Exercise instructions - Where a line holds the word "litio", copy that line from the data below.

═════ Exercise input ═════

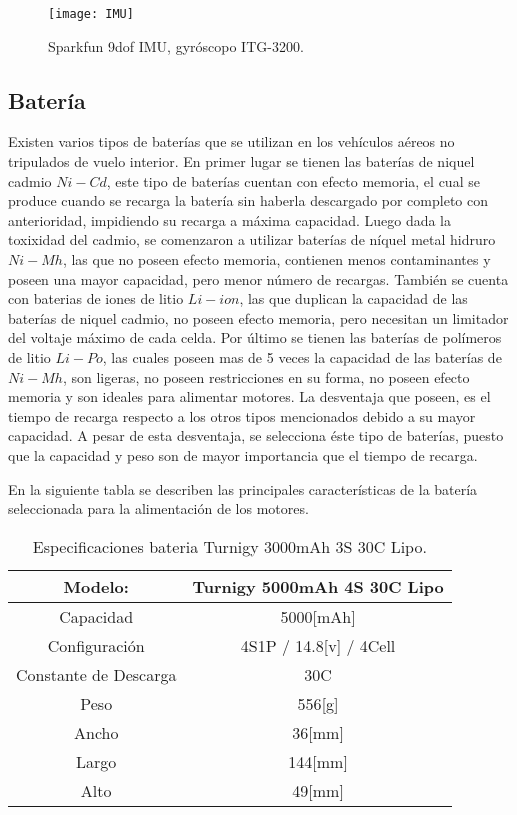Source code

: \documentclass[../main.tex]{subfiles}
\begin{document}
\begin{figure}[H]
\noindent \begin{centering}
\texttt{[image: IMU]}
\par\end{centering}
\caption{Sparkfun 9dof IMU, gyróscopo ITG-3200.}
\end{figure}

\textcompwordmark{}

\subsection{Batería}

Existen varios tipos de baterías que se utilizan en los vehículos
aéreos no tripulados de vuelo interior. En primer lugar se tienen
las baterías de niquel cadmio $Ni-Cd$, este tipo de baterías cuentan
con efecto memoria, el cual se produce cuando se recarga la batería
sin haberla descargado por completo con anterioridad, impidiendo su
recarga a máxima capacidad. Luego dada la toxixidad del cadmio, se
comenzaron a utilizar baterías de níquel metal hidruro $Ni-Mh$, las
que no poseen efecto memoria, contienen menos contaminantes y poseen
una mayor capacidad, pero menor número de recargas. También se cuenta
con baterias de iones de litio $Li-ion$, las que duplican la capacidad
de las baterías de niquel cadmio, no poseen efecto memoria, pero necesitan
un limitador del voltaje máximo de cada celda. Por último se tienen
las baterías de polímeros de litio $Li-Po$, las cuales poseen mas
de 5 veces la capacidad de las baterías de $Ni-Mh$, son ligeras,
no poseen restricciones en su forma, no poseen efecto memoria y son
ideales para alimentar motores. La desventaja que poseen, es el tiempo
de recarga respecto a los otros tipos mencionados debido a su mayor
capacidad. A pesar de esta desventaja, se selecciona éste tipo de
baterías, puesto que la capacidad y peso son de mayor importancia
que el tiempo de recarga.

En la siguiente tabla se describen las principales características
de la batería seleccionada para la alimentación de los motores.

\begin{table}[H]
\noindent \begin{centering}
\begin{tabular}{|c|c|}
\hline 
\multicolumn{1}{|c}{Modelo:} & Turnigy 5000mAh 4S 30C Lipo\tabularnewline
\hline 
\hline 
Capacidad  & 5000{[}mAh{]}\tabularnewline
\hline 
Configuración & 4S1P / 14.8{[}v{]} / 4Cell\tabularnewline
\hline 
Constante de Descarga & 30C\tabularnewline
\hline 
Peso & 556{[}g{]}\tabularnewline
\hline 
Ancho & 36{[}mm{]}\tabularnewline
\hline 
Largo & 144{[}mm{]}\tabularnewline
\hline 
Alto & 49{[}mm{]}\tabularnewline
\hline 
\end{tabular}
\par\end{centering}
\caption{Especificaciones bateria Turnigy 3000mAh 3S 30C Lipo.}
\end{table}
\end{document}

═════

Solution to the exercise -
con baterias de iones de litio $Li-ion$, las que duplican la capacidad
las baterías de polímeros de litio $Li-Po$, las cuales poseen mas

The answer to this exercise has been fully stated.